## Task requirements
Repeat each line, word for word, from the one containing "WHATSAT kiwi.cs.ucla.edu 10 5" through the last line of the entries, and include no other output.

Stored items:
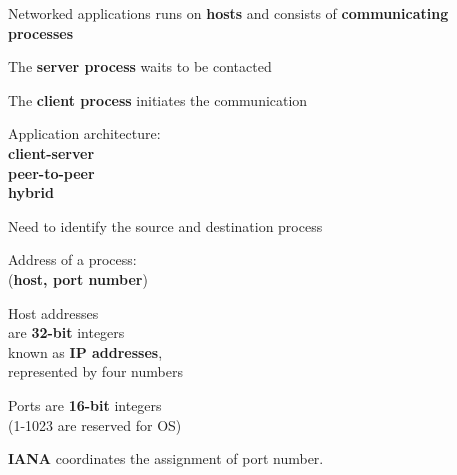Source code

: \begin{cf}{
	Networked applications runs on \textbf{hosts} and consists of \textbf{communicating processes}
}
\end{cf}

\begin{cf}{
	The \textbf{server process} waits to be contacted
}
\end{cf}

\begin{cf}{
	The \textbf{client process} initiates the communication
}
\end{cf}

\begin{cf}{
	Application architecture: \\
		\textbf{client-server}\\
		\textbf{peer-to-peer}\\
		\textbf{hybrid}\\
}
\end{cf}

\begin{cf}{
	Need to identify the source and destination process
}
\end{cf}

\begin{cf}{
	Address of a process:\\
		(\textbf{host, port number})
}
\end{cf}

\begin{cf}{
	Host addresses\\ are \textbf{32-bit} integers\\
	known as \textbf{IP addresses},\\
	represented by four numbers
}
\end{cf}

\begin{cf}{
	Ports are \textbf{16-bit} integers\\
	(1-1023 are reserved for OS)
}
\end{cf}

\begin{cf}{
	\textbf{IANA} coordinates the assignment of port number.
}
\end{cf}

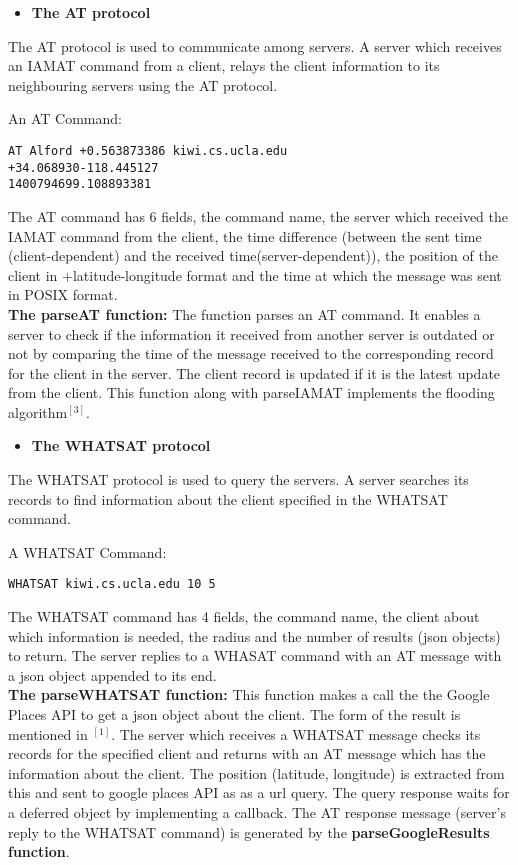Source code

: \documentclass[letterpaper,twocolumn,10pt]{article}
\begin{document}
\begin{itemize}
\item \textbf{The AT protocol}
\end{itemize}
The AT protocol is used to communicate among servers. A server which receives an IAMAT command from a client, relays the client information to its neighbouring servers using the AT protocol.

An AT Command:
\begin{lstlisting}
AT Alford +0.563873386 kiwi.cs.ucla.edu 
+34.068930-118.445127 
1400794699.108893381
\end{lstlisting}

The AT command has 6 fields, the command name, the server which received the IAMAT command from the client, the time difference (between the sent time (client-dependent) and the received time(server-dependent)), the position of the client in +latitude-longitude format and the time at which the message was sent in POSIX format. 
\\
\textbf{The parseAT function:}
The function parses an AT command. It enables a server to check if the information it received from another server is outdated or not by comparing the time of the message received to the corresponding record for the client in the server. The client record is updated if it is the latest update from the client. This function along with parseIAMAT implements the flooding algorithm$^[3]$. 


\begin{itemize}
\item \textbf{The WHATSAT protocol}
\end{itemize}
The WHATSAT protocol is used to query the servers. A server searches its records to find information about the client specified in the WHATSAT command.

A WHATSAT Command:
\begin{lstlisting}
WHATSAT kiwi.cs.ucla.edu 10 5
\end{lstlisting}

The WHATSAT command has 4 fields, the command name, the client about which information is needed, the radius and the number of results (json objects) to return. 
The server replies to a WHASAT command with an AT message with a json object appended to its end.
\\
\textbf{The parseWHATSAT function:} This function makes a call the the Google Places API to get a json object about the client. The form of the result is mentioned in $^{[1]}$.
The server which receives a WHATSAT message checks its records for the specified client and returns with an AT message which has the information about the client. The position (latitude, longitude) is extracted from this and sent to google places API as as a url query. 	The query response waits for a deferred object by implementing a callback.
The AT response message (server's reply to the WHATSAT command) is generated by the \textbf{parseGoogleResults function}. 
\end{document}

## Response box
WHATSAT kiwi.cs.ucla.edu 10 5
\end{lstlisting}

The WHATSAT command has 4 fields, the command name, the client about which information is needed, the radius and the number of results (json objects) to return. 
The server replies to a WHASAT command with an AT message with a json object appended to its end.
\\
\textbf{The parseWHATSAT function:} This function makes a call the the Google Places API to get a json object about the client. The form of the result is mentioned in $^{[1]}$.
The server which receives a WHATSAT message checks its records for the specified client and returns with an AT message which has the information about the client. The position (latitude, longitude) is extracted from this and sent to google places API as as a url query. 	The query response waits for a deferred object by implementing a callback.
The AT response message (server's reply to the WHATSAT command) is generated by the \textbf{parseGoogleResults function}. 
\end{document}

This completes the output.